Bacteria are the most prevalent creatures on the planet; their composition as well their richness highly affects the ecosystem functions and stability whether they are present in host-associated colonies, soil, grassland, or seas [100, 8, 67, 91, 96, 104]. Aquatic microbiomes play crucial roles in nutrient recycling and aquatic ecology functioning. Various estimations of cell density, volume, and carbon reveal that prokaryotes of aquatic habitats are cosmopolitan, and amidst the wide variety of cell densities that have been observed till now, the average values of bacterial composition for several aquatic habitats are remarkably similar [100, 76]. The use of river water directly for drinking poses severe risks as anthropogenic activities generate environmental pollution [9]. Understanding the composition of the bacterial populations in a freshwater habitat is one of the essential steps in ensuring the health of that particular ecosystem [32]. Moreover, compared to marine pathogenic bacteria affecting human health, freshwater bacteria are less explored [30]. Kangra Valley’s residents rely heavily on the portability of Baner rivulet water [14]. The emergence of next-generation sequencing technologies and computational biology has open up the new horizons for mining the genome, transcriptome, and proteome sequence data. The bioinformatics approach for characterization and classification of genes and proteins is time-consuming, cost-effective, and less laborious and makes it possible to mine huge biological dataset [82, 84, 85]. The present investigation was an attempt made to evaluate the microflora of Baner rivulet using the metagenomics technique. The complete microbial profile of Baner is analyzed for the first time to the best of our knowledge.

Methods

Study area

Baner rivulet in Kangra, Himachal Pradesh, the site of the current investigation, is an essential perennial tributary of river Beas, which is one of the major rivers of the Kangra district. The Baner rivulet is one of the main sources of drinking water for the people residing in district Kangra. Baner, with an area of 668 km2, originates in the southern slopes of snow-capped Dhouladhar Mountains near Aadi Himani Chamunda Temple, Palampur, Himachal Pradesh, India (Table 1; Fig. 1). It drains the central part of Kangra district and fans in a south-westward direction before merging with Pong Dam close to Mahora Village in district Kangra [84, 85]. The area of the investigation for Baner rivulet was divided into three sites. The sampling sites which were selected downstream were S1 (Jia), S2 (Chamunda Shaktipeeth), and S3 in Ranital near the confluence of Bathu rivulet and Baner.

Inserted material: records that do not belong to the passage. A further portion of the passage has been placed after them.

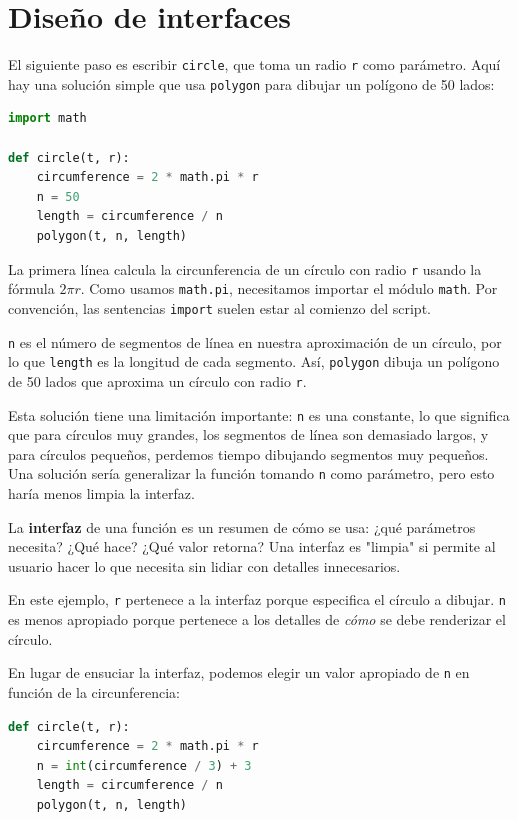 \section{Diseño de interfaces}

El siguiente paso es escribir \texttt{circle}, que toma un radio \texttt{r} como parámetro. Aquí hay una solución simple que usa \texttt{polygon} para dibujar un polígono de 50 lados:

\begin{lstlisting}[language=Python]
import math

def circle(t, r):
    circumference = 2 * math.pi * r
    n = 50
    length = circumference / n
    polygon(t, n, length)
\end{lstlisting}

La primera línea calcula la circunferencia de un círculo con radio \texttt{r} usando la fórmula $2\pi r$. Como usamos \texttt{math.pi}, necesitamos importar el módulo \texttt{math}. Por convención, las sentencias \texttt{import} suelen estar al comienzo del script.

\texttt{n} es el número de segmentos de línea en nuestra aproximación de un círculo, por lo que \texttt{length} es la longitud de cada segmento. Así, \texttt{polygon} dibuja un polígono de 50 lados que aproxima un círculo con radio \texttt{r}.

Esta solución tiene una limitación importante: \texttt{n} es una constante, lo que significa que para círculos muy grandes, los segmentos de línea son demasiado largos, y para círculos pequeños, perdemos tiempo dibujando segmentos muy pequeños. Una solución sería generalizar la función tomando \texttt{n} como parámetro, pero esto haría menos limpia la interfaz.

La \textbf{interfaz} de una función es un resumen de cómo se usa: ¿qué parámetros necesita? ¿Qué hace? ¿Qué valor retorna? Una interfaz es "limpia" si permite al usuario hacer lo que necesita sin lidiar con detalles innecesarios.

En este ejemplo, \texttt{r} pertenece a la interfaz porque especifica el círculo a dibujar. \texttt{n} es menos apropiado porque pertenece a los detalles de \textit{cómo} se debe renderizar el círculo.


En lugar de ensuciar la interfaz, podemos elegir un valor apropiado de \texttt{n} en función de la circunferencia:

\begin{lstlisting}[language=Python]
def circle(t, r):
    circumference = 2 * math.pi * r
    n = int(circumference / 3) + 3
    length = circumference / n
    polygon(t, n, length)
\end{lstlisting}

Table 1 Sampling sites with geo-coordinates
Fig. 1
figure 1

Location map showing three sampling sites of Baner

Sample collection, analysis and sequencing

The 250 ml of surface water sample was collected in sterile polyethylene bottles from all three sampling sites, i.e., S1 (Jia), S2 (Chamunda Shaktipeeth), and S3 (Ranital). The sample was carried to the laboratory at 4 °C and stored at – 20 °C till further analysis. The debris and coarse particles were removed by filtering the sample through 1.2 μm pore size membrane. Furthermore, the sample was passed by 0.2 μm pore membrane for collecting prokaryotes cell in sample. Metagenomic DNA was isolated from the samples from each site utilizing the DNeasy PowerWater kit (QIAGEN) as per the manufacturer’s protocol. All laboratory procedures were performed following strict protocols. Enzymatic DNA fragmentation was done using KAPA fragkit to produce small double-stranded DNA segments. The library preparation was started with 200 ng g-DNA. KAPA Hyper Prep kit was used for Library Preparation from these dsDNA fragments. End repair and A tailing, i.e., the addition of A at 3′ end to the dsDNA, was followed by adapter ligation. The adapters’ sequences complement the dual-barcoded libraries in a flow cell for sequencing, enable PCR amplification of adapter-ligated fragments, and bind the conventional Illumina sequencing primers. The library amplification of adapter-ligated libraries was done using KAPA HiFi Hot Start Ready Mix and KAPA Library Quantification Kit. Sequencing was done by Novaseq 6000 Illumina to generate raw data in the form of fastq reads.

Bioinformatics analysis of Baner metagenome

Data generation and quality check

The raw fastq data generated by sequencing were checked for noise and processed by computational tools. The data was pre-processed. The reads were trimmed two from the front and three from the tail and filtered on the parameter of < Q20. The data quality was improved after trimming and filtering, and high-quality reads were used for downstream analysis.

De-novo whole gene assembly

The metaSPAdes-St. Peterburg genome assembler (Megahit genome assembler) was used for the de novo assembly of microbial genomes. MetaSPAdes tool combines the latest algorithmic ideas with already proven solutions from the SPAdes toolkit to address different challenges of metagenomic assembly [65]. For the complete assessment of organisms in the sample, CCmetagen 1.3 tool was used to analyze the diversity from high-throughput sequencing of DNA [59]. After the de novo assembly of sequence data, contigs in FASTA format were obtained for every sample. Following assembly, the contigs were uploaded to Prodigal to anticipate open reading frames (ORFs) [40]. The coding regions have been recognized and separated from noncoding DNA using the gene discovery tool Prodigal.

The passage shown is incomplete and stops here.